[[ SOURCE MATERIAL, beginning ]]

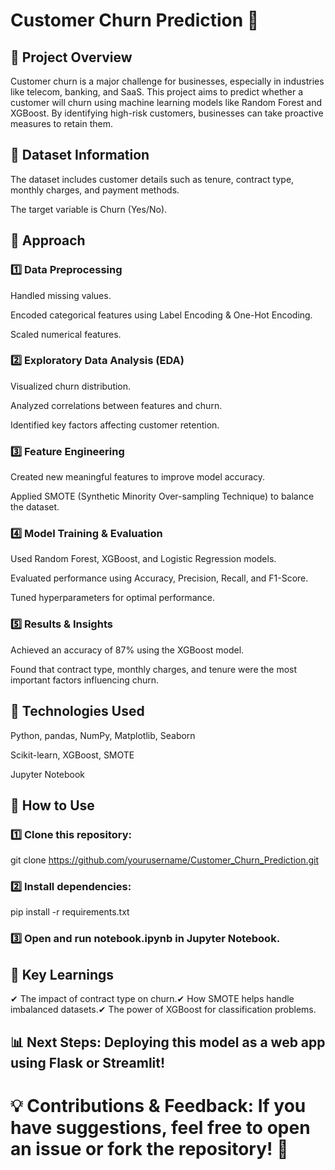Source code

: # Customer Churn Prediction 🚀

## 📌 Project Overview

Customer churn is a major challenge for businesses, especially in industries like telecom, banking, and SaaS. This project aims to predict whether a customer will churn using machine learning models like Random Forest and XGBoost. By identifying high-risk customers, businesses can take proactive measures to retain them.

## 🔹 Dataset Information

The dataset includes customer details such as tenure, contract type, monthly charges, and payment methods.

The target variable is Churn (Yes/No).

## 🔹 Approach

### 1️⃣ Data Preprocessing

Handled missing values.

Encoded categorical features using Label Encoding & One-Hot Encoding.

Scaled numerical features.

### 2️⃣ Exploratory Data Analysis (EDA)

Visualized churn distribution.

Analyzed correlations between features and churn.

Identified key factors affecting customer retention.

### 3️⃣ Feature Engineering

Created new meaningful features to improve model accuracy.

Applied SMOTE (Synthetic Minority Over-sampling Technique) to balance the dataset.

### 4️⃣ Model Training & Evaluation

Used Random Forest, XGBoost, and Logistic Regression models.

Evaluated performance using Accuracy, Precision, Recall, and F1-Score.

Tuned hyperparameters for optimal performance.

### 5️⃣ Results & Insights

Achieved an accuracy of 87% using the XGBoost model.

Found that contract type, monthly charges, and tenure were the most important factors influencing churn.

## 🔹 Technologies Used

Python, pandas, NumPy, Matplotlib, Seaborn

Scikit-learn, XGBoost, SMOTE

Jupyter Notebook

## 🔹 How to Use

### 1️⃣ Clone this repository:

git clone https://github.com/yourusername/Customer_Churn_Prediction.git  

### 2️⃣ Install dependencies:

pip install -r requirements.txt  

### 3️⃣ Open and run notebook.ipynb in Jupyter Notebook.

## 🔹 Key Learnings

✔ The impact of contract type on churn.✔ How SMOTE helps handle imbalanced datasets.✔ The power of XGBoost for classification problems.

## 📊 Next Steps: Deploying this model as a web app using Flask or Streamlit!

# 💡 Contributions & Feedback: If you have suggestions, feel free to open an issue or fork the repository! 🎯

[[ SOURCE MATERIAL, end ]]

WHAT IS REQUIRED: Begin with the line that holds "Found that contract" and write out each line from there to the end of the material, exactly as it stands. Include nothing else.

RESPONSE AREA:
Found that contract type, monthly charges, and tenure were the most important factors influencing churn.

## 🔹 Technologies Used

Python, pandas, NumPy, Matplotlib, Seaborn

Scikit-learn, XGBoost, SMOTE

Jupyter Notebook

## 🔹 How to Use

### 1️⃣ Clone this repository:

git clone https://github.com/yourusername/Customer_Churn_Prediction.git  

### 2️⃣ Install dependencies:

pip install -r requirements.txt  

### 3️⃣ Open and run notebook.ipynb in Jupyter Notebook.

## 🔹 Key Learnings

✔ The impact of contract type on churn.✔ How SMOTE helps handle imbalanced datasets.✔ The power of XGBoost for classification problems.

## 📊 Next Steps: Deploying this model as a web app using Flask or Streamlit!

# 💡 Contributions & Feedback: If you have suggestions, feel free to open an issue or fork the repository! 🎯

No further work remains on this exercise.